Entries follow. Give back exactly the lines starting at the one containing "5. [Data Reflection" and ending at the one containing "13. [Data Reflection", and no other lines.

◆ **THE RECORDS**:

+ + + +

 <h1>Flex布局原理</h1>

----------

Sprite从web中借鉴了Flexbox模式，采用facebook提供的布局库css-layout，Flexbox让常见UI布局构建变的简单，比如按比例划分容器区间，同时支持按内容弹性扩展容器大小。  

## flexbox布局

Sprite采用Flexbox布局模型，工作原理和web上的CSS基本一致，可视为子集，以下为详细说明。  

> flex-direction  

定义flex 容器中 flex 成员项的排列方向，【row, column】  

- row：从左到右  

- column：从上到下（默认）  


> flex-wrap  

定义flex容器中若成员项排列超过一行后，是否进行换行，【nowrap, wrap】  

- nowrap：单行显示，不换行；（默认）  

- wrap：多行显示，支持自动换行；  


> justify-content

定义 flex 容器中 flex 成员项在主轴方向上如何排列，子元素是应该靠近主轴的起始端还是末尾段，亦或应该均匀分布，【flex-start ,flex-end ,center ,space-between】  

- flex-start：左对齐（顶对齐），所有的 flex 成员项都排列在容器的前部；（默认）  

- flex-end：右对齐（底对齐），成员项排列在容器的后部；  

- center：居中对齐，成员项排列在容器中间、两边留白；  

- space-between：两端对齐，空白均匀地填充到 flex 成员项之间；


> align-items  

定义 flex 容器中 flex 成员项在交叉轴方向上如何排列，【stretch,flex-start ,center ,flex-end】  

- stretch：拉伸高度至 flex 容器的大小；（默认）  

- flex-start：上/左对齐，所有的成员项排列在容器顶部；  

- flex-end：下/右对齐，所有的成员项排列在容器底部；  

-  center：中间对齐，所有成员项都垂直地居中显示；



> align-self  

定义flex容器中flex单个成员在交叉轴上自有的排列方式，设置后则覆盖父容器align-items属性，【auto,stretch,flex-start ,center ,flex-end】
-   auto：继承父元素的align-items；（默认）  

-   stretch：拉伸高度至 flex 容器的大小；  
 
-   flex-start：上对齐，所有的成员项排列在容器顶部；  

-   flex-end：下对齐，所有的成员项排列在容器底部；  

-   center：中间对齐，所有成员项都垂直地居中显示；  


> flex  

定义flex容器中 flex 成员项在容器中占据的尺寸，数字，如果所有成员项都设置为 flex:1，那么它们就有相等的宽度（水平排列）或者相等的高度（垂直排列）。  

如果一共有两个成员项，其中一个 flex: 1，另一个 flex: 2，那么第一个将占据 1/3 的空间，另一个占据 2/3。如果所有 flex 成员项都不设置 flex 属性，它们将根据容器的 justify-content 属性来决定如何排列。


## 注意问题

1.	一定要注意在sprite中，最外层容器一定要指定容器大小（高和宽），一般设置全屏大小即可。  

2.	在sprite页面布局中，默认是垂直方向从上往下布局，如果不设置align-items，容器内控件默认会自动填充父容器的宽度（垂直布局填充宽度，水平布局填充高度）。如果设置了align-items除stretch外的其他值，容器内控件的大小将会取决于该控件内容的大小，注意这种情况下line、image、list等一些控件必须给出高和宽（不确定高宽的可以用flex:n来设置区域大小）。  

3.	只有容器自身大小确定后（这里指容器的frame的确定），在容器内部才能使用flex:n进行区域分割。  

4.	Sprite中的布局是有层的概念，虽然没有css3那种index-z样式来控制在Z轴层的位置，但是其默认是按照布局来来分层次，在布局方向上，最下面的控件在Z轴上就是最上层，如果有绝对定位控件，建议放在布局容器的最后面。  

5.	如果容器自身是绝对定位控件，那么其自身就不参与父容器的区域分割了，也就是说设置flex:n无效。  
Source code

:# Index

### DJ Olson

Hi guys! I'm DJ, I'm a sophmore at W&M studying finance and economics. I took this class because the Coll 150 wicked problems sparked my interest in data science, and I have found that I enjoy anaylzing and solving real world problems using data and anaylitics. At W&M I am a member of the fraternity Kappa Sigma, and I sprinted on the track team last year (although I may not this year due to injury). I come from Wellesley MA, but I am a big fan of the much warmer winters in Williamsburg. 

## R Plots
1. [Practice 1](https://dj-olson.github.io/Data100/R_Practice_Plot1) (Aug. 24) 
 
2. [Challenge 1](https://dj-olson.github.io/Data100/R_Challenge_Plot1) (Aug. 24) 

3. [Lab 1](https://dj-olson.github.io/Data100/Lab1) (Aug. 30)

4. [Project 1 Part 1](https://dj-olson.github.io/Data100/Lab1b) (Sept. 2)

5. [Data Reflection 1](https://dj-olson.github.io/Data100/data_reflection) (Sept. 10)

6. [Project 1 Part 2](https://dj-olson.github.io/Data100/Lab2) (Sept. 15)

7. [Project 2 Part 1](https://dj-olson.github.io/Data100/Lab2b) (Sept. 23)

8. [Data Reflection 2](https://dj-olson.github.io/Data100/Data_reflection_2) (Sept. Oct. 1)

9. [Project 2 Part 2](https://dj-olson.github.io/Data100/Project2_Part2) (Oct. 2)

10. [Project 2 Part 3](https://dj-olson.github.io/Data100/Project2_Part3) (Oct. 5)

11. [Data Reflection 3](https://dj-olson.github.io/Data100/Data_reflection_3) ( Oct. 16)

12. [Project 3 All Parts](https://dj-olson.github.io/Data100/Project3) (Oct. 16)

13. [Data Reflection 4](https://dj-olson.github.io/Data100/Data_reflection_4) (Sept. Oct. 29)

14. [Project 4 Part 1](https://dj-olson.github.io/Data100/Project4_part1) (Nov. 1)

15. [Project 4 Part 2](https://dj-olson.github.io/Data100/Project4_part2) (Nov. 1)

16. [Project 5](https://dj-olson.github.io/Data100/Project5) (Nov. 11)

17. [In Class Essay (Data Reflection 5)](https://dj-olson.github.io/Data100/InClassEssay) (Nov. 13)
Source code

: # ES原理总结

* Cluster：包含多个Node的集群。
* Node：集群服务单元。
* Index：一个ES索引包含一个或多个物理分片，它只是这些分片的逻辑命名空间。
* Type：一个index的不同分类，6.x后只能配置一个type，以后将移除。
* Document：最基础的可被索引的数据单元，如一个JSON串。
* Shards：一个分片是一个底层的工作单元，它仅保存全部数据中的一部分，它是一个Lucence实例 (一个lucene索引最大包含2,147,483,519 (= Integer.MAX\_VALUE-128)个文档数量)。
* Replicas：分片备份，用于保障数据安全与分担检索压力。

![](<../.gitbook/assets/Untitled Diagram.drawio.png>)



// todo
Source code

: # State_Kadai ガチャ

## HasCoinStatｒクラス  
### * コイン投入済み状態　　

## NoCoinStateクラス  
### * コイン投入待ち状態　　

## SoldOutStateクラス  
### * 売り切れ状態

+ + + +

◆ **ANSWER TO THIS PROBLEM**:
5. [Data Reflection 1](https://dj-olson.github.io/Data100/data_reflection) (Sept. 10)

6. [Project 1 Part 2](https://dj-olson.github.io/Data100/Lab2) (Sept. 15)

7. [Project 2 Part 1](https://dj-olson.github.io/Data100/Lab2b) (Sept. 23)

8. [Data Reflection 2](https://dj-olson.github.io/Data100/Data_reflection_2) (Sept. Oct. 1)

9. [Project 2 Part 2](https://dj-olson.github.io/Data100/Project2_Part2) (Oct. 2)

10. [Project 2 Part 3](https://dj-olson.github.io/Data100/Project2_Part3) (Oct. 5)

11. [Data Reflection 3](https://dj-olson.github.io/Data100/Data_reflection_3) ( Oct. 16)

12. [Project 3 All Parts](https://dj-olson.github.io/Data100/Project3) (Oct. 16)

13. [Data Reflection 4](https://dj-olson.github.io/Data100/Data_reflection_4) (Sept. Oct. 29)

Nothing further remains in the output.